(Source records)
————

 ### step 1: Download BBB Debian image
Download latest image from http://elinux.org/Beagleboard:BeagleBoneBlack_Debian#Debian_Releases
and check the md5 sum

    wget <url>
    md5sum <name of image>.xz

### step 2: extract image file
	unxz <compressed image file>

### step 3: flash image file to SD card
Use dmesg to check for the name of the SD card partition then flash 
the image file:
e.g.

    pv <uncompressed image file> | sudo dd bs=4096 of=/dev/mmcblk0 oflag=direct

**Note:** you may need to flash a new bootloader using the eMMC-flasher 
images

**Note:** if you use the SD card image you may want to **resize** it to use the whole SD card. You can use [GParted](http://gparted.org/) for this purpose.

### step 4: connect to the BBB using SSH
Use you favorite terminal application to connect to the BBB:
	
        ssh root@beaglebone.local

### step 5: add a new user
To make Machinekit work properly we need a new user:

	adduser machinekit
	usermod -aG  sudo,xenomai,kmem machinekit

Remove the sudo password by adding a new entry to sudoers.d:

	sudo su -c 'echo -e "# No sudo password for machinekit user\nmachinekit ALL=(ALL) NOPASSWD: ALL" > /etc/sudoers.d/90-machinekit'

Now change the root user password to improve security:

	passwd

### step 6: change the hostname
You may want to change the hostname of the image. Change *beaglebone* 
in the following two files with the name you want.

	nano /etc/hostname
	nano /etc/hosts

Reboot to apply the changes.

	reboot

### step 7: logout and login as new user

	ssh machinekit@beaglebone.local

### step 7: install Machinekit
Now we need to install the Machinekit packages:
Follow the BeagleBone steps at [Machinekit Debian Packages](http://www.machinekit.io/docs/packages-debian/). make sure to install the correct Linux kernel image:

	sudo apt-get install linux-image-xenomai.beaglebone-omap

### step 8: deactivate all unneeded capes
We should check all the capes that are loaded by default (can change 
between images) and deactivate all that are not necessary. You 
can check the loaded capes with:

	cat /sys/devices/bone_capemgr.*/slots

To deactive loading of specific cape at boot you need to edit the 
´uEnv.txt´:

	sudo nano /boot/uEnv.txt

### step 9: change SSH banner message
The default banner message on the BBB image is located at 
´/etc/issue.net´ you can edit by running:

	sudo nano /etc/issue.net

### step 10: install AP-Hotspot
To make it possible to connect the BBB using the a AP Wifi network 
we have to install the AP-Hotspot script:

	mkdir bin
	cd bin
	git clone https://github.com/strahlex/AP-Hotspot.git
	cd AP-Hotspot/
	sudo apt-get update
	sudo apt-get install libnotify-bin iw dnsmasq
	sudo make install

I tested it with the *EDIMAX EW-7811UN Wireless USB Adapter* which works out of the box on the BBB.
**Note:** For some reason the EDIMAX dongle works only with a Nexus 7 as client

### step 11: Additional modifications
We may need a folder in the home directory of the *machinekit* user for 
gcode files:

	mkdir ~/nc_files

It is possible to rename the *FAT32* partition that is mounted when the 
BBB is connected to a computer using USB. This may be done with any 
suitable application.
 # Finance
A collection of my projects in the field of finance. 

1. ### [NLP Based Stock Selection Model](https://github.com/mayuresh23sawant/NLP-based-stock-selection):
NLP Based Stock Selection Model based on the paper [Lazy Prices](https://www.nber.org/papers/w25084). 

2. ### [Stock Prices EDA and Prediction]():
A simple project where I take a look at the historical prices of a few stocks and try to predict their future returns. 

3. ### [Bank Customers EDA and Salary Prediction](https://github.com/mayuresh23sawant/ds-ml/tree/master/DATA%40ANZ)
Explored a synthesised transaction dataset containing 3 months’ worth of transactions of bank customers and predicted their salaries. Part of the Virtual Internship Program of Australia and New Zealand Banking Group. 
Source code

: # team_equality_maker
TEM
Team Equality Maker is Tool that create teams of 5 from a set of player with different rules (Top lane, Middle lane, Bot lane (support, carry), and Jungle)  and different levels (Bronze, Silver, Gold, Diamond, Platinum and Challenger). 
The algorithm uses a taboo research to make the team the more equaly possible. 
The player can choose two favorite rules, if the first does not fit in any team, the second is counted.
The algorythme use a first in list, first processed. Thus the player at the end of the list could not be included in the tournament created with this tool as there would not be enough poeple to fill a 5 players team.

————

List each line of the records that holds the string "Prediction".

2. ### [Stock Prices EDA and Prediction]():
3. ### [Bank Customers EDA and Salary Prediction](https://github.com/mayuresh23sawant/ds-ml/tree/master/DATA%40ANZ)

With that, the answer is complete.